Meet Martin Sams, AIA, LEED BD+C who has been with Synthesis for a little over a year. Martin earned his Bachelor of Science degree from Ball State University and his Master of Architecture from Lawrence Technological University. He brings 10 years of experience creating engaging and well-designed spaces as well as an extensive background in the BIM project delivery method. He is continually looking for ways to incorporate and leverage new technologies into the design process.
What is the most rewarding part about being an architect and why?
I have always found myself interested in many topics and love learning new things. Architecture is a perfect fit for someone whose mind is always racing and jumping from topic to topic because it demands a very wide breadth of knowledge. Architecture is an amalgamation of art, engineering, science, psychology, philosophy, construction, planning, graphic design, history, and the list goes on and on and is ever changing. It is this dynamic and evolving energy that keeps me going and what I love about this profession. There is always something new and something to learn every day on every project.
What do you enjoy doing on your free time?
In my free time I enjoy getting to be a kid again while raising my 3-year-old daughter, spending time with my wife, brewing beer, and running.
What is the best professional advice you’ve ever received?
It is not something that someone specifically said to me but is a quote from the Greek statesman, Pericles: “What you leave behind is not what is engraved in monuments of stone, but what is woven into the lives of others.” This quote always reminds me that architecture should never be about the building itself, but rather should be about the experiences people have while engaged in the built environment.
What have you gained from working at Synthesis?
Not to be too on the nose, but the definition of “Synthesis” is “the combination of ideas to form a system” and I have found that to be the case. This office is a great combination of ideas and personalities that all come together to make a system that is much stronger together than any individual part would be alone. The energy that others at Synthesis bring to the office is contagious and never ceases to inspire me to do great work.

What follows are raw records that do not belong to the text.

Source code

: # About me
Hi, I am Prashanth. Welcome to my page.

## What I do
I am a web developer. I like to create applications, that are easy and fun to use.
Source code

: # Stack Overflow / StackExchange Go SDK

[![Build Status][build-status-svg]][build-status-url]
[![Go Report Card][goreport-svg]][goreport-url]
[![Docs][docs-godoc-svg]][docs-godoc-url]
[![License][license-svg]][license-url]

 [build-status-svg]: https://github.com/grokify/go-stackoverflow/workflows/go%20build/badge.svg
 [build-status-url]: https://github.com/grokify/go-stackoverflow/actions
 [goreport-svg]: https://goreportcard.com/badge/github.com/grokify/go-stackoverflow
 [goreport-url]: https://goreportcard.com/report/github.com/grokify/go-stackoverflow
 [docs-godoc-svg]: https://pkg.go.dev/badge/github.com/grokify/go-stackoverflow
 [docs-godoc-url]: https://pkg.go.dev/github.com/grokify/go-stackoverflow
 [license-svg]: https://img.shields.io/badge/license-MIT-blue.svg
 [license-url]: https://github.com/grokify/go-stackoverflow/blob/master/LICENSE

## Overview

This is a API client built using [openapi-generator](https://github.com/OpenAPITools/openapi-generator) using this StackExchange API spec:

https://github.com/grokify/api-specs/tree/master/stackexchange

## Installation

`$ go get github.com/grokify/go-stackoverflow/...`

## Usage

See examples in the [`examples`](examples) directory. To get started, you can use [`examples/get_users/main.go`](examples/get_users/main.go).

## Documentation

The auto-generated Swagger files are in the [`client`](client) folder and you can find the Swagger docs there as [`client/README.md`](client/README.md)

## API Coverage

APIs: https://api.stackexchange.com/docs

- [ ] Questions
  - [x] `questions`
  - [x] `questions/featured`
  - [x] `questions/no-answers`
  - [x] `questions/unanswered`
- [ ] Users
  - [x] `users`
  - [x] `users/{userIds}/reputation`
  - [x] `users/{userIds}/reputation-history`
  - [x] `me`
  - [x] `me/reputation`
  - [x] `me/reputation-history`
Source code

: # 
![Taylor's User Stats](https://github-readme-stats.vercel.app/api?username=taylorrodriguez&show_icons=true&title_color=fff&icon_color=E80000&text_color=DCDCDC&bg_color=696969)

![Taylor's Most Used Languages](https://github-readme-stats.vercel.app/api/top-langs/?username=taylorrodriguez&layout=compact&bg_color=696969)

How do you define success?
For me success in our profession is when the end users of our projects enjoy and gain value from the environments we create. It’s walking into a classroom after a new school opens and seeing students learn in a day-lit classroom and having the acoustics working for the teacher and not against them. Or seeing families spending time together while using the facilities that we created at a State Park. These are the moments when I truly feel that I have succeeded as an Architect.